Always build a house with a strong foundation. Always anchor a suspension bridge into bedrock. A similar principle holds true for spacecraft: they must always be built on a solid structural core that can stand up to flight in harsh environments.
The Lynx structure consists of several critical components: the fuselage (containing the liquid oxygen tank), the wings and control surfaces, wing strakes (containing our kerosene fuel, and main landing gear), cockpit, and nose (containing the nose landing gear).
Our spacecraft is a complex assembly of highly-engineered structures designed to maximize strength and minimize weight. Each have their own functional requirements, and must serve the function of the vehicle as a whole. More so than any other application, form follows function very tightly on a high performance launch vehicle.

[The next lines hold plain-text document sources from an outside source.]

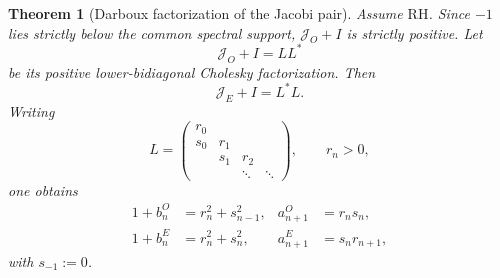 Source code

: \documentclass[11pt]{amsart}
\numberwithin{equation}{section}
\theoremstyle{plain}
\newtheorem{theorem}{Theorem}[section]
\theoremstyle{definition}
\theoremstyle{remark}
\newcommand{\RH}{\mathrm{RH}}
\begin{document}
\begin{theorem}[Darboux factorization of the Jacobi pair]
\label{thm:Darboux_factorization}
Assume $\RH$.  Since $-1$ lies strictly below the common spectral support, $\mathcal J_O+I$ is strictly positive.  Let
\begin{equation}
\mathcal J_O+I=LL^*
\label{eq:JO_Cholesky_Darboux}
\end{equation}
be its positive lower-bidiagonal Cholesky factorization.  Then
\begin{equation}
\mathcal J_E+I=L^*L.
\label{eq:JE_Darboux_partner}
\end{equation}
Writing
\begin{equation}
L=
\begin{pmatrix}
r_0&&&\\
s_0&r_1&&\\
&s_1&r_2&\\
&&\ddots&\ddots
\end{pmatrix},
\qquad r_n>0,
\label{eq:Darboux_bidiagonal_L}
\end{equation}
one obtains
\begin{align}
1+b_n^O&=r_n^2+s_{n-1}^2,
& a_{n+1}^O&=r_ns_n,
\label{eq:Darboux_O_coefficients}\\
1+b_n^E&=r_n^2+s_n^2,
& a_{n+1}^E&=s_nr_{n+1},
\label{eq:Darboux_E_coefficients}
\end{align}
with $s_{-1}:=0$.
\end{theorem}
\end{document}
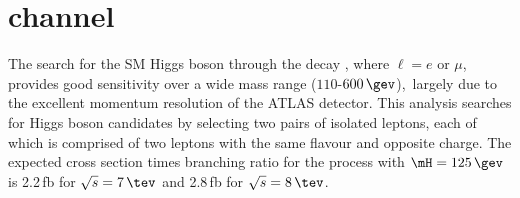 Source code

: \documentclass[final,3p,times,twocolumn]{elsarticle}
\begin{document}
\newcommand\pvaluelowmOld{\ensuremath{242\gev}}
\newcommand\pvaluelowOld{0.5\%}
\newcommand\sigmalowOld{2.6}

\newcommand\pvaluehighmOld{\ensuremath{125\gev}}
\newcommand\pvaluehighOld{1.1\%}
\newcommand\sigmahighOld{2.3}

\newcommand\pvaluelowmNew{\ensuremath{125.5\gev}}
\newcommand\pvaluelowNew{0.4\%}
\newcommand\sigmalowNew{2.7}

\newcommand\pvaluehighmNew{\ensuremath{266\gev}}
\newcommand\pvaluehighNew{3.5\%}
\newcommand\sigmahighNew{1.8}

\newcommand\pvaluelowmComb{\ensuremath{125\gev}}
\newcommand\pvaluelowComb{0.018\%}
\newcommand\sigmalowComb{3.6}

\newcommand\pvaluehighmComb{\ensuremath{266\gev}}
\newcommand\pvaluehighComb{1.9\%}
\newcommand\sigmahighComb{2.1}

\newcommand\globalSigmaLowComb{2.5}
\newcommand\globalpvalue{0.65\%}

\newcommand\pvaluehighexp{0.14\%}
\newcommand\sigmahighexp{\ensuremath{3.0}}

\newcommand\pvaluehigh{1.3\%}
\newcommand\sigmahigh{\ensuremath{2.2}}
\newcommand\pvaluehighm{\ensuremath{244\gev}}
\newcommand\pvaluehightwoexp{7.1\%}

\newcommand\sigmahightwoexp{\ensuremath{1.5}}
\newcommand\pvaluehightwo{1.8\%}
\newcommand\sigmahightwo{\ensuremath{2.1}}
\newcommand\pvaluehighmtwo{\ensuremath{500\gev}}

\newcommand\excludedrangeaBrief{131--162}
\newcommand\excludedrangebBrief{170--460}
\newcommand\excludedrangeexpaBrief{124--164}
\newcommand\excludedrangeexpbBrief{176--500}
\newcommand\excludedranges{$\excludedrangeaBrief\,\gev$ and $\excludedrangebBrief\,\gev$}
\newcommand\excludedrangesexp{$\excludedrangeexpaBrief\,\gev$ and $\excludedrangeexpbBrief\,\gev$}

\newcommand\excludedrangesJan{$134\!-\!156\,\gev$, $182\!-\!233\,\gev$, $256\!-\!265\,\gev$ and $268\!-\!415\,\gev$}
\newcommand\excludedrangesexpJan{$136\!-\!157\,\gev$ and $184\!-\!400\,\gev$}
\newcommand\lumiAverageJan{\ensuremath{4.8~\ifb}}

\section{\texorpdfstring{\htollllp{} channel}{H->ZZ(*)->4l channel}}
\label{sec:h4l}

  The search for the SM Higgs boson through the decay \htollllp{},
  where $\ell=e\text{ or }\mu$, provides good sensitivity
  over a wide mass range ($110$-$600\,\gev$),~largely due to the excellent momentum resolution
  of the ATLAS detector. This analysis searches for Higgs boson
  candidates by selecting two pairs of isolated leptons, each of which is comprised of
  two leptons with the same flavour and opposite charge.
  The expected cross section times branching ratio for the process \htollllp{} with
  $\mH=125\,\gev$ is 2.2\,fb for $\sqrt{s}=7\,\tev$ and 2.8\,fb for $\sqrt{s}=8\,\tev$.
\end{document}
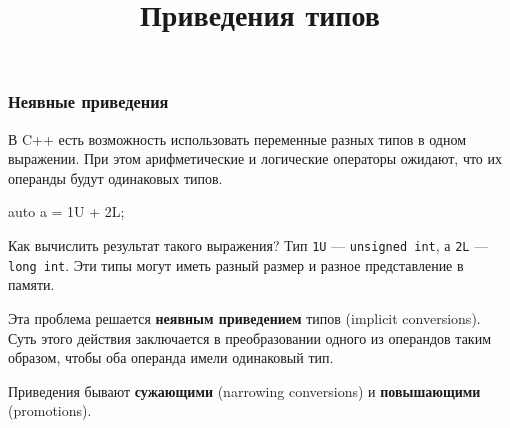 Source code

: \documentclass[compress, 8pt, aspectratio=169]{beamer}
\title{Приведения типов}
\begin{document}
\frame[plain]{\titlepage}

\begin{frame}[fragile]

    \frametitle{Неявные приведения}

    \hfill\break
    В C++ есть возможность использовать переменные разных типов в одном выражении.
    При этом арифметические и логические операторы ожидают, что их операнды будут
    одинаковых типов.

    \begin{myinplacelisting}[minted language=cpp]
auto a = 1U + 2L;
    \end{myinplacelisting}

    Как вычислить результат такого выражения?
    Тип \verb|1U| --- \verb|unsigned int|\footnotemark{}, а \verb|2L| ---
    \verb|long int|.
    Эти типы могут иметь разный размер и разное представление в памяти.


    \hfill\break
    Эта проблема решается \textbf{неявным приведением}\footnotemark{} типов
    (implicit conversions).
    Суть этого действия заключается в преобразовании одного из операндов таким образом,
    чтобы оба операнда имели одинаковый тип.

    \hfill\break
    Приведения бывают \textbf{сужающими} (narrowing conversions) и \textbf{повышающими}
    (promotions).


\end{frame}
\end{document}
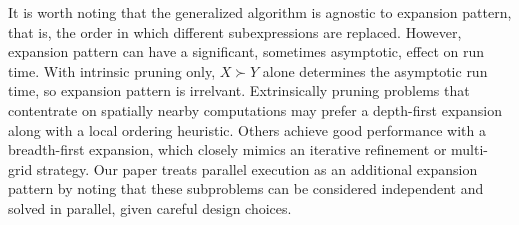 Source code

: \documentclass[twoside,leqno,twocolumn]{article}
\newcommand{\otimeshat}{\widehat{\otimes}}
\newcommand{\odothat}{\widehat{\odot}}
\newcommand{\prefsplit}[2]{#1 \succ #2}
\newcommand{\summary}{\hat{\sigma}}
\newcommand{\gnp}{\psi}
\newcommand{\kdroot}[1]{#1^{\text{root}}}
\newcommand{\outstat}{\sigma}
\begin{document}


It is worth noting that the generalized algorithm is agnostic to expansion pattern, that is, the order in which different subexpressions are replaced.
However, expansion pattern can have a significant, sometimes asymptotic, effect on run time.
With intrinsic pruning only, $\prefsplit{X}{Y}$ alone determines the asymptotic run time, so expansion pattern is irrelvant.
Extrinsically pruning problems that contentrate on spatially nearby computations may prefer a depth-first expansion along with a local ordering heuristic.
Others achieve good performance with a breadth-first expansion, which closely mimics an iterative refinement or multi-grid strategy.
Our paper treats parallel execution as an additional expansion pattern by noting that these subproblems can be considered independent and solved in parallel, given careful design choices.

\end{document}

At the center of the Lynx is the fuselage. The fuselage holds the liquid oxygen tank, and all other major structural components attach to the fusleage. These include the truss structure that holds the propulsion system (Monday’s post), the cockpit (yesterday’s post), the wing strakes that hold the kerosene and the main landing gear, the nose structure, and the wings with their control surfaces.
The fuselage can be seen in the photo above. In it, the carbon fiber structure has been painted to protect it from the sun’s UV radiation, as UV can degrade the carbon fiber structure. The fuselage is sitting on its cradle on the Lynx firewall test stand, waiting for the propulsion system to be re-attached.